Recogni Delivers One Petaop/s
The startup’s initial AI accelerator can process four streams of 4K video while using less than 25W. A novel approach to math and weight compression help keep the die size small.
Recogni is enabling the move to high-resolution automotive cameras by offering a vision-inference chip that can generate one quadrillion operations per second (1 petaop/s). Although it’s not a full automotive system-on-a-chip (SoC), it performs far better than the inference engines in leading SoCs such as Nvidia’s Orin.
The company pronounces its name like “recognize” without the “z” sound; its device processes up to four video streams from eight-megapixel (4K) high-dynamic-range cameras. It handles MLPerf’s SSD-Large model at about 300 frames per second (fps). By comparison, Nvidia’s A100 can achieve 900fps, but it requires 400W. Recogni’s unnamed chip has a 25W TDP; it measures 100mm2 in 7nm TSMC technology.
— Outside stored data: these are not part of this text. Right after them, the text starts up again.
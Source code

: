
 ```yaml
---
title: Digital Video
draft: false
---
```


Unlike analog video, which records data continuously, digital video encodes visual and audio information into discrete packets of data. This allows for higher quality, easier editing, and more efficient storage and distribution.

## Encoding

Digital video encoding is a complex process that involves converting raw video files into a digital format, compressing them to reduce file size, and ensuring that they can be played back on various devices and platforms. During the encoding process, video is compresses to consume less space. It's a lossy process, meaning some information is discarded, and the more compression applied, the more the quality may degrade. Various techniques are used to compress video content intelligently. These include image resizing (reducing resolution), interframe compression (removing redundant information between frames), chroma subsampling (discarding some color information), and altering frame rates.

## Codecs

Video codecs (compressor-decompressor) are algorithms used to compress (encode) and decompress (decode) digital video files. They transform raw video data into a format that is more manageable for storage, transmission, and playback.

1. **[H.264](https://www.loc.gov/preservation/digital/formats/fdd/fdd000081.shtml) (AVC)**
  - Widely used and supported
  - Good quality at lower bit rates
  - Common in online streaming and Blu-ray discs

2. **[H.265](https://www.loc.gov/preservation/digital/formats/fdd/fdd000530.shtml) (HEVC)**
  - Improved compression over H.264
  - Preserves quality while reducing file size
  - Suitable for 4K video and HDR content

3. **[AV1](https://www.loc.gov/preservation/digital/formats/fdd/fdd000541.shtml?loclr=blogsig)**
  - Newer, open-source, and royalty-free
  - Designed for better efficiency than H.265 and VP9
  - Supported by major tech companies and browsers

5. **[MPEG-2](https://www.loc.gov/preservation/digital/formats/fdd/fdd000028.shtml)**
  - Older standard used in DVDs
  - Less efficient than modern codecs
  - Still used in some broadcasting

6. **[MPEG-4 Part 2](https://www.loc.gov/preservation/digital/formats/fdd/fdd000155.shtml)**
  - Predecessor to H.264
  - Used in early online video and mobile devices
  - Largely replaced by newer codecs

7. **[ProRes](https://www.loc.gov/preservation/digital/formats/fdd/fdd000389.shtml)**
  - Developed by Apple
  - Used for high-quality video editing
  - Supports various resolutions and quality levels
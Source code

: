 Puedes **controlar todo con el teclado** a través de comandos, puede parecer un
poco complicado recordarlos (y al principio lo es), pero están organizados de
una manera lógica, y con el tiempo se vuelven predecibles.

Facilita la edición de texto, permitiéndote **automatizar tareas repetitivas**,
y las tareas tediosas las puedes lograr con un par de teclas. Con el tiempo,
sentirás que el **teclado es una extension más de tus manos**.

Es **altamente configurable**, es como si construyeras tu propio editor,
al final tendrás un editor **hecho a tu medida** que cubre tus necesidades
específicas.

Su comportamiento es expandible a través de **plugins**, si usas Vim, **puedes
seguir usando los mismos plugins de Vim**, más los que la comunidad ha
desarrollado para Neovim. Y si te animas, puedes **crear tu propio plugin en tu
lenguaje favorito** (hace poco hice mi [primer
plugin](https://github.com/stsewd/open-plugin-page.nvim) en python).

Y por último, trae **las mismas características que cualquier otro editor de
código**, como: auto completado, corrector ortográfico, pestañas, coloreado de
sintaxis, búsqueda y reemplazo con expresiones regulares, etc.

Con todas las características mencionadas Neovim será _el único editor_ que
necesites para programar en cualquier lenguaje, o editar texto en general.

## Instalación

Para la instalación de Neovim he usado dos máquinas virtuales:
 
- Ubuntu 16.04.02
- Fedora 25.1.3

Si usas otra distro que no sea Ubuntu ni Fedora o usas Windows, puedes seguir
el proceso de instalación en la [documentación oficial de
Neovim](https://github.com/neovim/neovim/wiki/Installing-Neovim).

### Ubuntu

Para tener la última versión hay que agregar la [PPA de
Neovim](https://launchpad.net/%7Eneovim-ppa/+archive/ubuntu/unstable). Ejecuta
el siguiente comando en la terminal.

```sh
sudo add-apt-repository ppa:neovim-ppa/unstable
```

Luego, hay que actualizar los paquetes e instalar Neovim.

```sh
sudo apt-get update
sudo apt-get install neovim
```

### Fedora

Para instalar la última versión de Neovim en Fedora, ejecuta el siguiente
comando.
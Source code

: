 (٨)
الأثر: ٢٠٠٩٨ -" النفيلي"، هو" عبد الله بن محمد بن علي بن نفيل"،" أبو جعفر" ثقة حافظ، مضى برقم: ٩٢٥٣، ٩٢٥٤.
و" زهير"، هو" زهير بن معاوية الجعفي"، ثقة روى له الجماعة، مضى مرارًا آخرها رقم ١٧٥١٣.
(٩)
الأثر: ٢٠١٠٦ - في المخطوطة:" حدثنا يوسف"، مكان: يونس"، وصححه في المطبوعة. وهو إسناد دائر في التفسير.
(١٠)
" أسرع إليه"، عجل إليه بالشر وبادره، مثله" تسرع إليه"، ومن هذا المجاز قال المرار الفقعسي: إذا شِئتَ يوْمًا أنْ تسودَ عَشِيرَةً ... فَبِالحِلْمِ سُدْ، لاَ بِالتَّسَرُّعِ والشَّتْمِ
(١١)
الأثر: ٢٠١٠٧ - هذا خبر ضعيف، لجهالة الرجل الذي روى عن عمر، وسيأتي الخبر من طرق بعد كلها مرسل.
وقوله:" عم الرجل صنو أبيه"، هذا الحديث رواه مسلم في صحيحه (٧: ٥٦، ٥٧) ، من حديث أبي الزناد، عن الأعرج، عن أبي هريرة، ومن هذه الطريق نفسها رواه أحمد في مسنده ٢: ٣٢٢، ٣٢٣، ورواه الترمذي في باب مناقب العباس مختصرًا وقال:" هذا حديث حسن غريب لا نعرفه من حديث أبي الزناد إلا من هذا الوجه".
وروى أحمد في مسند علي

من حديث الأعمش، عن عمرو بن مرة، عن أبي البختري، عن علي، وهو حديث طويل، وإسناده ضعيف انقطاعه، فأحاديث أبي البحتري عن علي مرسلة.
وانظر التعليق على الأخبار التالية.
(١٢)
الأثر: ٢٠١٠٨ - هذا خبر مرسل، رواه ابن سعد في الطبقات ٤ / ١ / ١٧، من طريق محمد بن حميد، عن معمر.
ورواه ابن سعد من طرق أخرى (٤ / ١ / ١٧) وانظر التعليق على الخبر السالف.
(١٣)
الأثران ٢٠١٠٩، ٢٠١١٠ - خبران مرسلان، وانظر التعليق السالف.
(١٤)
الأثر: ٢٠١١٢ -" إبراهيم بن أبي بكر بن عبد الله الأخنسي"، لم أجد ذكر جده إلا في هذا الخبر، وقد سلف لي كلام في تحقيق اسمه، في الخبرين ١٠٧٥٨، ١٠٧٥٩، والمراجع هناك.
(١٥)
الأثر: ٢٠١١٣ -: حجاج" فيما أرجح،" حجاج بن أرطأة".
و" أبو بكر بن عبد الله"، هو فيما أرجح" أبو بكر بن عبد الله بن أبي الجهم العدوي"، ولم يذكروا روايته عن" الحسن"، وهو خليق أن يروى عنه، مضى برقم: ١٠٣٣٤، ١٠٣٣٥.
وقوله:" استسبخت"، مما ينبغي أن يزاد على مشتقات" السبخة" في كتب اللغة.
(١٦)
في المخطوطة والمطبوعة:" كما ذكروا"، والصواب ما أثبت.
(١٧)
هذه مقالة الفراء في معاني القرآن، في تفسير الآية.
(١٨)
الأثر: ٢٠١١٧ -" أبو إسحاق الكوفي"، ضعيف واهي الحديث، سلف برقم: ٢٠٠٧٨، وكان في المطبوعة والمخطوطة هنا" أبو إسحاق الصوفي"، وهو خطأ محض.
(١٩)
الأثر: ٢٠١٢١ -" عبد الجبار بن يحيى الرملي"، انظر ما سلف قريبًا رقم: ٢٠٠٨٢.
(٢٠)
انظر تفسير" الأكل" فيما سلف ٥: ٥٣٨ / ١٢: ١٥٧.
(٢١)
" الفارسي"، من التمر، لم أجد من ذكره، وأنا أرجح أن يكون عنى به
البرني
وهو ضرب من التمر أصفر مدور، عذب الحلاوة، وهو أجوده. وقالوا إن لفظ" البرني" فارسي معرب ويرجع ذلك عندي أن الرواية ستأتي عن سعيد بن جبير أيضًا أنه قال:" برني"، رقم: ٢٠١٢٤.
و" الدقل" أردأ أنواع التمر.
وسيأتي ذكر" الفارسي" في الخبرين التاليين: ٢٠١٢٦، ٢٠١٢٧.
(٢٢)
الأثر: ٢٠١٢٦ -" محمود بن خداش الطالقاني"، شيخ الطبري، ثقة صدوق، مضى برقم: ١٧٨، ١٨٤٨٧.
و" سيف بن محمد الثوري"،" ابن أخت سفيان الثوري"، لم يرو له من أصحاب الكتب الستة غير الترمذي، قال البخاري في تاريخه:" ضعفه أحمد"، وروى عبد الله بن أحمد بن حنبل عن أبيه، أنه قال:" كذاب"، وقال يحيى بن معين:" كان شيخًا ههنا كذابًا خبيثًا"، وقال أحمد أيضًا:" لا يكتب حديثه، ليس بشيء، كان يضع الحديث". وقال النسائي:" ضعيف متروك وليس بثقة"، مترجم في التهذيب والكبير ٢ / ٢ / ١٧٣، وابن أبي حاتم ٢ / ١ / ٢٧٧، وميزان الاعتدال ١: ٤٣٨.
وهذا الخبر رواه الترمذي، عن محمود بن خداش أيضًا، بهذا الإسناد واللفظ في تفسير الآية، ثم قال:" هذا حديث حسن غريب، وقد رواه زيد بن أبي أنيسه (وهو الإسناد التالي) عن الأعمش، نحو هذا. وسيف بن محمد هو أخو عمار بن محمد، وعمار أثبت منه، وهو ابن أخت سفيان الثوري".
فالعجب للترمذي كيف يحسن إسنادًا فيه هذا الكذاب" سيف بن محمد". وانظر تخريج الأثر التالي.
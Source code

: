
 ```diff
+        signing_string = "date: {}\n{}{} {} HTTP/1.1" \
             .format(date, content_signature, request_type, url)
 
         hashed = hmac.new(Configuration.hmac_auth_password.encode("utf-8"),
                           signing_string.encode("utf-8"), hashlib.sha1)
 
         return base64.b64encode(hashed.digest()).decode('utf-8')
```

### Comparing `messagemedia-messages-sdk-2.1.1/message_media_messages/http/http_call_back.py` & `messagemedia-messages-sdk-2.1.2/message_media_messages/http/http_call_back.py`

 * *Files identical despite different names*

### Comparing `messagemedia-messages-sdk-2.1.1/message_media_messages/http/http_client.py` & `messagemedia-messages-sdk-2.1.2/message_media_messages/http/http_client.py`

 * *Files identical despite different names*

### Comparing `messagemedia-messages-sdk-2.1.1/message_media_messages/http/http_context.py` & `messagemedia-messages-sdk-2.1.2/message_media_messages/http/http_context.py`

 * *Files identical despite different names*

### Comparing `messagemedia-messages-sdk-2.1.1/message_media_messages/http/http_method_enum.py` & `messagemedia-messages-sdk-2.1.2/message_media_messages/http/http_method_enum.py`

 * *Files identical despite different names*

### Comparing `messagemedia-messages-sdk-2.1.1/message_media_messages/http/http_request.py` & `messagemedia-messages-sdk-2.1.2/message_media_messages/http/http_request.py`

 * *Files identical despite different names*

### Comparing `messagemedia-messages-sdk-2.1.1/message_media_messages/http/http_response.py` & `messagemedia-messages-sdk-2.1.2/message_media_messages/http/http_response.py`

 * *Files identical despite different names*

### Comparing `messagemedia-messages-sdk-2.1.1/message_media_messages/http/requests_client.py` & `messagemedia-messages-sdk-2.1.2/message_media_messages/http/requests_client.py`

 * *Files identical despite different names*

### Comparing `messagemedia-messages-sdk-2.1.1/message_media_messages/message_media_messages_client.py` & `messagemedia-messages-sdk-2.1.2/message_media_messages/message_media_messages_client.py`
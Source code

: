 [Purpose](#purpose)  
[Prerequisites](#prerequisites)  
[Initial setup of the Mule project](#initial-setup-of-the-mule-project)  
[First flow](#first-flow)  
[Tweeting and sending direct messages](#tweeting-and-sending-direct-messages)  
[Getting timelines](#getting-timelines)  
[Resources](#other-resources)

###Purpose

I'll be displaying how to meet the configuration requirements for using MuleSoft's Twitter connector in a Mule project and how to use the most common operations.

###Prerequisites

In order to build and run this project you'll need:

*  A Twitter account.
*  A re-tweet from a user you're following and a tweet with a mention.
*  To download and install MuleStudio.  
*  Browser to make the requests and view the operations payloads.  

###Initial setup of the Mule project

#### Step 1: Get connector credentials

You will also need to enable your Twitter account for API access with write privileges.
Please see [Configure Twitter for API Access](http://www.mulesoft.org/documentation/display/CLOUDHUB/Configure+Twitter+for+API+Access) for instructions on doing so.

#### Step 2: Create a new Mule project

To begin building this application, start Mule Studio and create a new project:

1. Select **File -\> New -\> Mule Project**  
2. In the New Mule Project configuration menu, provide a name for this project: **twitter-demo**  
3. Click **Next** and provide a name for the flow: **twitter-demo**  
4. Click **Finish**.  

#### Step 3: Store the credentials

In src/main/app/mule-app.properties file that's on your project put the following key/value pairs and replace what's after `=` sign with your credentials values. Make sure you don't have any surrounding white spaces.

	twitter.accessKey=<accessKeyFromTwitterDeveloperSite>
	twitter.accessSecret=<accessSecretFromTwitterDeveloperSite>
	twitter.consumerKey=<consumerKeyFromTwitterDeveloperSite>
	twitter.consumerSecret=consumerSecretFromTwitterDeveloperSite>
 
Chief Product Officer R. K. Anand founded the startup in 2017, having previously founded OttoQ (now closed) in addition to serving as CEO of Kumu Networks and as an executive VP at Juniper Networks. Recogni completed a Series B round of $49 million last year, bringing its total funding to $74 million. Investors include Mayfield, a leading venture-capital firm, as well as potential customers BMW, Bosch, and Toyota.
Recogni’s accelerator optimizes 3x3 convolutions while still allowing other sizes at lower efficiency. Its unusual approach yields both performance and die-size advantages. Although it must operate alongside an SoC for sensor fusion and driving functions, it achieves a unique performance level at moderate power. Production units are scheduled for 4Q22.